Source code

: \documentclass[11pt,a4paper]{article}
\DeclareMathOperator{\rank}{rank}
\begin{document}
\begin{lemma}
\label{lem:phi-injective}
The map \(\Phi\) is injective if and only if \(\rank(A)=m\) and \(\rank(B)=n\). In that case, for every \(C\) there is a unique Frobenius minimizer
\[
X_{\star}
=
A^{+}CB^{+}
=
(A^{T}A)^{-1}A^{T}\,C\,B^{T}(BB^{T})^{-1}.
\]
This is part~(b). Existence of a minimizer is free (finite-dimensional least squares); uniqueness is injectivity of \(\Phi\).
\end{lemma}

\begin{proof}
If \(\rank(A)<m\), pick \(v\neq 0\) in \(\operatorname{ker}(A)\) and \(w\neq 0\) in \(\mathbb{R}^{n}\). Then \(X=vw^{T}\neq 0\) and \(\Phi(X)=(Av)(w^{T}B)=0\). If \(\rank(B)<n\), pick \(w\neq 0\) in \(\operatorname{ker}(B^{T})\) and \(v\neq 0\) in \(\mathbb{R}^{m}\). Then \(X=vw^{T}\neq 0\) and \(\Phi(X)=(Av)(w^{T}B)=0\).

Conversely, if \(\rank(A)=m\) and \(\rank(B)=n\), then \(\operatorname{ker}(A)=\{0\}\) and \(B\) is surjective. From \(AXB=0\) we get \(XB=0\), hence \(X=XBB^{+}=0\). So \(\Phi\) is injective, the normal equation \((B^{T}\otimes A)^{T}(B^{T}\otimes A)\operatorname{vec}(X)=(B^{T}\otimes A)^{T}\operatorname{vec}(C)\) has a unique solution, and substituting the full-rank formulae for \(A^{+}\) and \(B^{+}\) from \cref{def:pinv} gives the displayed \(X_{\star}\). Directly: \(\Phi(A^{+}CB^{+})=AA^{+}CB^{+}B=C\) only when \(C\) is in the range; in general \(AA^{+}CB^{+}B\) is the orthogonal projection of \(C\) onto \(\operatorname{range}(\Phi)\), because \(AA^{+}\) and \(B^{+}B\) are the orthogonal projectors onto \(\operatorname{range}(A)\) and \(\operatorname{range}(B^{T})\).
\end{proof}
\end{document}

◆ ◆ ◆ ◆ ◆

* What you are asked to do *
Given the records above, reproduce precisely and only the lines between the line holding "This is part~(b)." and the line holding "If \(\rank(A)<m\), pick", inclusive.

* Task result *
This is part~(b). Existence of a minimizer is free (finite-dimensional least squares); uniqueness is injectivity of \(\Phi\).
\end{lemma}

\begin{proof}
If \(\rank(A)<m\), pick \(v\neq 0\) in \(\operatorname{ker}(A)\) and \(w\neq 0\) in \(\mathbb{R}^{n}\). Then \(X=vw^{T}\neq 0\) and \(\Phi(X)=(Av)(w^{T}B)=0\). If \(\rank(B)<n\), pick \(w\neq 0\) in \(\operatorname{ker}(B^{T})\) and \(v\neq 0\) in \(\mathbb{R}^{m}\). Then \(X=vw^{T}\neq 0\) and \(\Phi(X)=(Av)(w^{T}B)=0\).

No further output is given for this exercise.